Both the House and Senate gave final approval to House Bill 2004
After the Legislature referred the question to the 2024 ballot, Oregon voters will have the opportunity to determine the implementation of ranked choice voting for electing individuals to national and statewide offices.
In November 2024, voters will decide whether to use ranked choice voting in races after January 1, 2028 for president, seats in Congress, governor, Oregon secretary of state and some others. The bill would also require the secretary of state’s office and county clerks to educate voters about the new system and allow local governments to opt in.
Ranked choice voting electoral system allows voters to rank candidates by preference, meaning they can submit ballots that list not only their first-choice candidate for a position, but also their second, third and so on, as explained in Time Magazine.

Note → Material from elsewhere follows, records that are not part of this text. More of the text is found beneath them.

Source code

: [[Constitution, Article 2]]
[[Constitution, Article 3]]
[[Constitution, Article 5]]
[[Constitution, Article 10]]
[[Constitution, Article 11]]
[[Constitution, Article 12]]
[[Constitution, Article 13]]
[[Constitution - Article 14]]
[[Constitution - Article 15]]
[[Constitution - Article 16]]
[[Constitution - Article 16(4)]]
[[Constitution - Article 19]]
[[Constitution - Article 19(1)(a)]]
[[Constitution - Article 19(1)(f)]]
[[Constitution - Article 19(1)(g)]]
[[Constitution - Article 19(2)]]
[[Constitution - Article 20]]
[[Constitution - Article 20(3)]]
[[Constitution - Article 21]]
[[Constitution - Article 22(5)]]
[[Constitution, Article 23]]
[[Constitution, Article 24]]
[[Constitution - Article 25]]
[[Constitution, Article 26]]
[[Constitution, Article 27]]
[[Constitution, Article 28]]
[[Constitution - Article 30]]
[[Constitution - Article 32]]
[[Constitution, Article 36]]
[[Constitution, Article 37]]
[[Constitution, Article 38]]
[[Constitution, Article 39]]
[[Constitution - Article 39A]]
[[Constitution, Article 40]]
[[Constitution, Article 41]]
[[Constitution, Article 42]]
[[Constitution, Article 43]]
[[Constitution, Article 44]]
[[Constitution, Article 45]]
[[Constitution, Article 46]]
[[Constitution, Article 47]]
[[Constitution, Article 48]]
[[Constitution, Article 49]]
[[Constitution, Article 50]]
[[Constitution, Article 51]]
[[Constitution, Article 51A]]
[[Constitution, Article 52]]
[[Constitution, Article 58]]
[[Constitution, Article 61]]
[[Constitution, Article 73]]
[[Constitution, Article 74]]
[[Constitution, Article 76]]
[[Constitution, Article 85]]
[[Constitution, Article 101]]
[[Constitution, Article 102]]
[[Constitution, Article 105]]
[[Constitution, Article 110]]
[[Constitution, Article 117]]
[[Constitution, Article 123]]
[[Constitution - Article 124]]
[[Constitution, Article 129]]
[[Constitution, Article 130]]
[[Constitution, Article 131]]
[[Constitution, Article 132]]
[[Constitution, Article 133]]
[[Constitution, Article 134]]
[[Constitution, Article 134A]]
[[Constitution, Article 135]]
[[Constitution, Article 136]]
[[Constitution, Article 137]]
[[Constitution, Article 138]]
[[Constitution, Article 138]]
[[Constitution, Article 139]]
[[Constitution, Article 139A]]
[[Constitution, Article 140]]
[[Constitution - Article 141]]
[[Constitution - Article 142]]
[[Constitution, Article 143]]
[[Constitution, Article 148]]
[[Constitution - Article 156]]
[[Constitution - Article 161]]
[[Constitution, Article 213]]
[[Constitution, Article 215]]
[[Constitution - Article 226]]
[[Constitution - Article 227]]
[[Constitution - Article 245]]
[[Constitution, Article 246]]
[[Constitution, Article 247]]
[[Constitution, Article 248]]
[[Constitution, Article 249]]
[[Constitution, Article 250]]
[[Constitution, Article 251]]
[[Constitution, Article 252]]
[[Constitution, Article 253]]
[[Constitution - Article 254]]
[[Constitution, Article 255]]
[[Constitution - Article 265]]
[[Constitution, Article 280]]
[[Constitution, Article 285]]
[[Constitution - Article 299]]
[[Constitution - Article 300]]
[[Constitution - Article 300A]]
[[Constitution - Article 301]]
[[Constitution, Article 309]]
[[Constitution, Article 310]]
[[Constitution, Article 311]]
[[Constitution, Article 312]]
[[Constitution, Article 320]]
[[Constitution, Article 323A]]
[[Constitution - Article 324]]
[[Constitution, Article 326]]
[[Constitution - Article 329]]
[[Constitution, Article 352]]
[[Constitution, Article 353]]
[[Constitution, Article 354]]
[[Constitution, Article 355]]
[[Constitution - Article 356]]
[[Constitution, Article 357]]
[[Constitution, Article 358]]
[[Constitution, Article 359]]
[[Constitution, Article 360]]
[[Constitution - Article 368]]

The candidate with the majority (more than 50%) of first-choice votes wins outright. If no candidate gets a majority of first-choice votes, then it triggers a new counting process. The candidate who did the worst is eliminated, and that candidate’s voters’ ballots are redistributed to their second-choice pick. In other words, if you ranked a losing candidate as your first choice, and the candidate is eliminated, then your vote still counts: it just moves to your second-choice candidate. That process continues until there is a candidate who has the majority of votes.
Here in Oregon, ranked choice voting is already implemented in Corvallis and for county commissioners in Benton County. A version of this method will also be used to elect Portland’s mayor and 12 city council members starting in 2024.
Advocates say the system will boost participation in elections and cut down on negative campaigning.
In the Senate, the 17 lawmakers who agreed to send the proposal to voters were mostly Democrats, and the 8 who voted no were primarily Republicans. But Lynn Findley, R-Vale, broke with Republicans to approve the bill and Mark Meek, D-Gladstone, voted against it.
Janeen Sollman, D-Hillsboro, said ranked choice voting would allow Oregonians to “feel like their votes actually matter.”
Fred Girod, R-Stayton, said he “couldn’t imagine a worse election bill.”
According to Fair Vote, a Maryland nonprofit that advocates for voting reforms, more than 50 jurisdictions in the U.S. use ranked choice voting including red-state communities in Utah and Wyoming as well as San Francisco.